これらのメルトとガラスでは、電子は通常の金属や半導体と異なり、原子の軌道に属さず、結晶と同じようにナノサイズのカゴによって安定化されていることが特徴である。1600℃のような高温でも、適当な化合物のメルトを選べば、安定な溶媒和電子(用語4)の生成が可能であることを示し、これによって全く新しいタイプの液体金属やガラス半導体が創出される道が開けることは示された。この発見は、2世紀に亘る溶媒和電子の研究に大きなジャンプをもたらす成果と思われる。

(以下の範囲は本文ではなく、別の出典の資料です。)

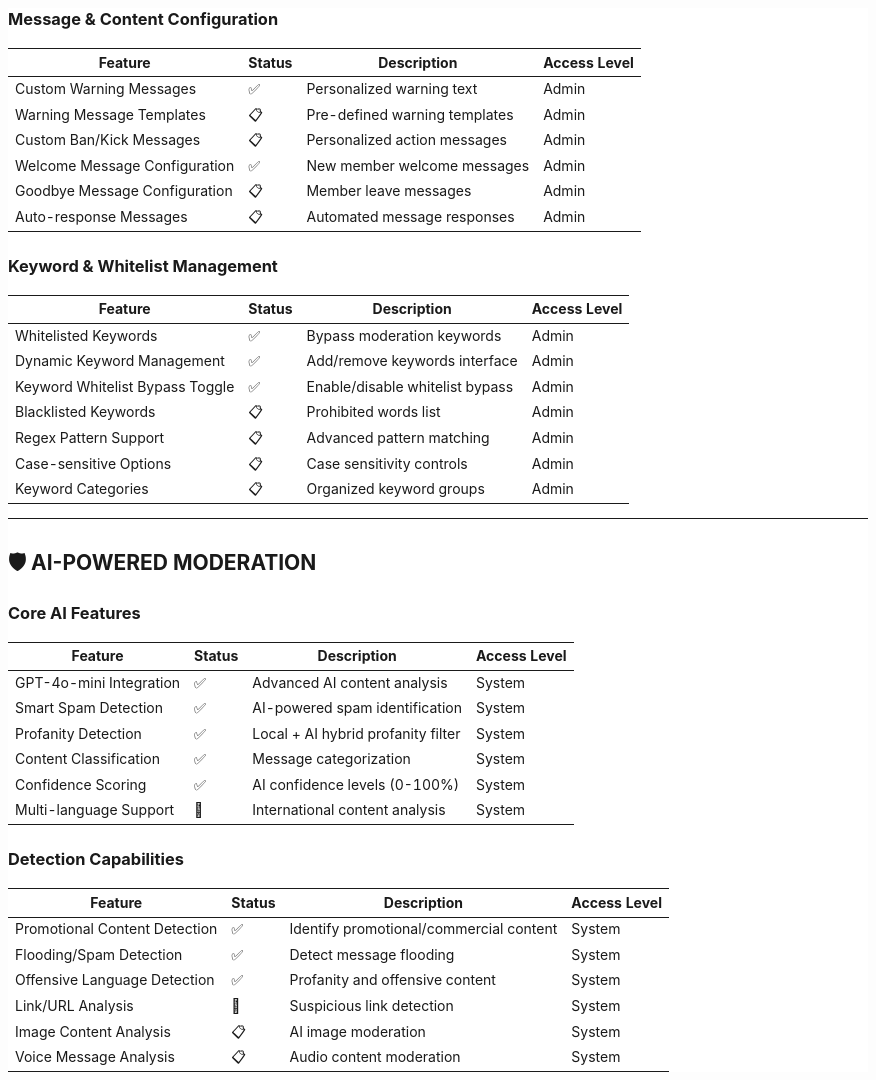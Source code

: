 ### Message & Content Configuration
| Feature | Status | Description | Access Level |
|---------|--------|-------------|--------------|
| Custom Warning Messages | ✅ | Personalized warning text | Admin |
| Warning Message Templates | 📋 | Pre-defined warning templates | Admin |
| Custom Ban/Kick Messages | 📋 | Personalized action messages | Admin |
| Welcome Message Configuration | ✅ | New member welcome messages | Admin |
| Goodbye Message Configuration | 📋 | Member leave messages | Admin |
| Auto-response Messages | 📋 | Automated message responses | Admin |

### Keyword & Whitelist Management
| Feature | Status | Description | Access Level |
|---------|--------|-------------|--------------|
| Whitelisted Keywords | ✅ | Bypass moderation keywords | Admin |
| Dynamic Keyword Management | ✅ | Add/remove keywords interface | Admin |
| Keyword Whitelist Bypass Toggle | ✅ | Enable/disable whitelist bypass | Admin |
| Blacklisted Keywords | 📋 | Prohibited words list | Admin |
| Regex Pattern Support | 📋 | Advanced pattern matching | Admin |
| Case-sensitive Options | 📋 | Case sensitivity controls | Admin |
| Keyword Categories | 📋 | Organized keyword groups | Admin |

---

## 🛡️ AI-POWERED MODERATION

### Core AI Features
| Feature | Status | Description | Access Level |
|---------|--------|-------------|--------------|
| GPT-4o-mini Integration | ✅ | Advanced AI content analysis | System |
| Smart Spam Detection | ✅ | AI-powered spam identification | System |
| Profanity Detection | ✅ | Local + AI hybrid profanity filter | System |
| Content Classification | ✅ | Message categorization | System |
| Confidence Scoring | ✅ | AI confidence levels (0-100%) | System |
| Multi-language Support | 🚧 | International content analysis | System |

### Detection Capabilities
| Feature | Status | Description | Access Level |
|---------|--------|-------------|--------------|
| Promotional Content Detection | ✅ | Identify promotional/commercial content | System |
| Flooding/Spam Detection | ✅ | Detect message flooding | System |
| Offensive Language Detection | ✅ | Profanity and offensive content | System |
| Link/URL Analysis | 🚧 | Suspicious link detection | System |
| Image Content Analysis | 📋 | AI image moderation | System |
| Voice Message Analysis | 📋 | Audio content moderation | System |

本研究はJSPS最先端研究開発支援プロジェクト(FIRST)で実施され、7月1日(米国時間)発刊の米科学誌「サイエンス」にて掲載される。
【研究背景】
水にいろいろな物質が溶けるように、液体のアンモニア(融点:-78℃、沸点:-33℃)にもいろいろな物質を溶かし込むことができる。この中で、アルカリ金属(用語5)などを溶かすと、アルカリ金属がイオンと電子に別れて、青色などに着色した溶液となることが古く19世紀の初めにはデーヴィー卿(ファラディの先生)によって発見されている。その後、この液体は金属のようによく電気を通すことが見出され、それが、電子がアンモニアの分子によって囲まれることで安定化された状態(“溶媒和”。英語はSolvation)となっていることによることが分かった。すなわち水銀のような液体状金属が、電子を絶縁体の溶媒に溶かすことで実現したことになる。この溶媒和した電子は、最も単純な金属や化学還元剤と見做すことができるため、2世紀に亘って研究が継続されてきている。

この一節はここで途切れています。